• **Task prompt**:
All records, minus the pictures: write them out exactly.
-------- Data to examine --------
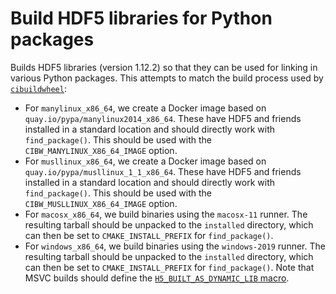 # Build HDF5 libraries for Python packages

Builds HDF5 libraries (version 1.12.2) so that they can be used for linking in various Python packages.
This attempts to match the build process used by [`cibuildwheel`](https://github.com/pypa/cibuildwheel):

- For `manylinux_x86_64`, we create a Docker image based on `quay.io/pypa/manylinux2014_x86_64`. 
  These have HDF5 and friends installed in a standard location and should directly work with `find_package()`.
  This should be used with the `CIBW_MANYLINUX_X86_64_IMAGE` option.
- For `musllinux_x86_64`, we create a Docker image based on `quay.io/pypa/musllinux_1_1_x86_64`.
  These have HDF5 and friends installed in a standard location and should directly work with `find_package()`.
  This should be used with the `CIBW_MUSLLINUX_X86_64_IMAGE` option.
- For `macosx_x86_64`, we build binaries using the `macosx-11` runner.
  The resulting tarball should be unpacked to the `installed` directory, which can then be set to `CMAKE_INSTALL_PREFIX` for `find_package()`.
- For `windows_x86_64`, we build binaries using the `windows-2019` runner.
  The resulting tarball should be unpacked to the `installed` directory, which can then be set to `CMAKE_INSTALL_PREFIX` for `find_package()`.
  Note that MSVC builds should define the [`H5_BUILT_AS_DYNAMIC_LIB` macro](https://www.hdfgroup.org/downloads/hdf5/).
--------
• **Exercise answer**:
 # Build HDF5 libraries for Python packages

Builds HDF5 libraries (version 1.12.2) so that they can be used for linking in various Python packages.
This attempts to match the build process used by [`cibuildwheel`](https://github.com/pypa/cibuildwheel):

- For `manylinux_x86_64`, we create a Docker image based on `quay.io/pypa/manylinux2014_x86_64`. 
  These have HDF5 and friends installed in a standard location and should directly work with `find_package()`.
  This should be used with the `CIBW_MANYLINUX_X86_64_IMAGE` option.
- For `musllinux_x86_64`, we create a Docker image based on `quay.io/pypa/musllinux_1_1_x86_64`.
  These have HDF5 and friends installed in a standard location and should directly work with `find_package()`.
  This should be used with the `CIBW_MUSLLINUX_X86_64_IMAGE` option.
- For `macosx_x86_64`, we build binaries using the `macosx-11` runner.
  The resulting tarball should be unpacked to the `installed` directory, which can then be set to `CMAKE_INSTALL_PREFIX` for `find_package()`.
- For `windows_x86_64`, we build binaries using the `windows-2019` runner.
  The resulting tarball should be unpacked to the `installed` directory, which can then be set to `CMAKE_INSTALL_PREFIX` for `find_package()`.
  Note that MSVC builds should define the [`H5_BUILT_AS_DYNAMIC_LIB` macro](https://www.hdfgroup.org/downloads/hdf5/).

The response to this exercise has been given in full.